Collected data

■ ■ ■ ■

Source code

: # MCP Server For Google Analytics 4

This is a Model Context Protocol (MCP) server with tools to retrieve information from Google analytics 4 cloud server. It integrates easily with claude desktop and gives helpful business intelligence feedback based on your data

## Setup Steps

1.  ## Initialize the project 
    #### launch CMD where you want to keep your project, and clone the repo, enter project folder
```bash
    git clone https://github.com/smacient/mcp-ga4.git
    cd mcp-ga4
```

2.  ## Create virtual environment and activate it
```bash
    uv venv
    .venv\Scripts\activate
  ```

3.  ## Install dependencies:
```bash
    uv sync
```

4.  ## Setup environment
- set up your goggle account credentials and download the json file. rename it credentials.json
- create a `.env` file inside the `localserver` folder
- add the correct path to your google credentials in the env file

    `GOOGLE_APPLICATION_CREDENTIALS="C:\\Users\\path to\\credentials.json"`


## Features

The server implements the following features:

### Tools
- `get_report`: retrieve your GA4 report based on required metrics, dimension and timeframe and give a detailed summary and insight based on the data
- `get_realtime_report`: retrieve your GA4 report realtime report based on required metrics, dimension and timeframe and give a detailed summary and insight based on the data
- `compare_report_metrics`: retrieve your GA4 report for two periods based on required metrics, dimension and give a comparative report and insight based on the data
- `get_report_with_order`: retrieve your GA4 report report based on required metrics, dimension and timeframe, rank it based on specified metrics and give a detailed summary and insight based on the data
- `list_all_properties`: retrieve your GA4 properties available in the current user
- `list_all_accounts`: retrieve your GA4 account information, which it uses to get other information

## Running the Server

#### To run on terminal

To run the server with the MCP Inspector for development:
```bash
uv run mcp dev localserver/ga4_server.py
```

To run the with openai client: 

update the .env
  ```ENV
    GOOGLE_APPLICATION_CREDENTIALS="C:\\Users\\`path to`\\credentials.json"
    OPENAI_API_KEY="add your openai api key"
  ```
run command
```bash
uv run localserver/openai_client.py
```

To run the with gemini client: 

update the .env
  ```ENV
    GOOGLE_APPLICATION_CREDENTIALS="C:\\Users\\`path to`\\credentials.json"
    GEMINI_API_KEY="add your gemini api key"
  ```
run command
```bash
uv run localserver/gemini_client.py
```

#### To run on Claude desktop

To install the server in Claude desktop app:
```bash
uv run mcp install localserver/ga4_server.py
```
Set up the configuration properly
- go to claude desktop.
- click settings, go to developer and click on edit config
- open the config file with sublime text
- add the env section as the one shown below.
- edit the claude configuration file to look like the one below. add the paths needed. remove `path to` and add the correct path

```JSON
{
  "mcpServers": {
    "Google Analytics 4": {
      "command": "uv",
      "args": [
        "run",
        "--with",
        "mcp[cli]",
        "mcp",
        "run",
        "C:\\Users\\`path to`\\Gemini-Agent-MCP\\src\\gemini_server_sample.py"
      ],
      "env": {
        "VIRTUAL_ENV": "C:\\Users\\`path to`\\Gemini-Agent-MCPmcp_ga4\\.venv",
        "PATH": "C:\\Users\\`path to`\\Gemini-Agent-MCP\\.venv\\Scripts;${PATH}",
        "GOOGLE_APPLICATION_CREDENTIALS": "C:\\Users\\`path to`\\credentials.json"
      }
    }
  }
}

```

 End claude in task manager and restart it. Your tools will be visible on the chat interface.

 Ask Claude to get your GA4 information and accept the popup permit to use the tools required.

■ ■ ■ ■

**WORK INSTRUCTION**: Scan the records for lines that hold "activate", and reproduce each one you find.

**REPLY**:
2.  ## Create virtual environment and activate it
    .venv\Scripts\activate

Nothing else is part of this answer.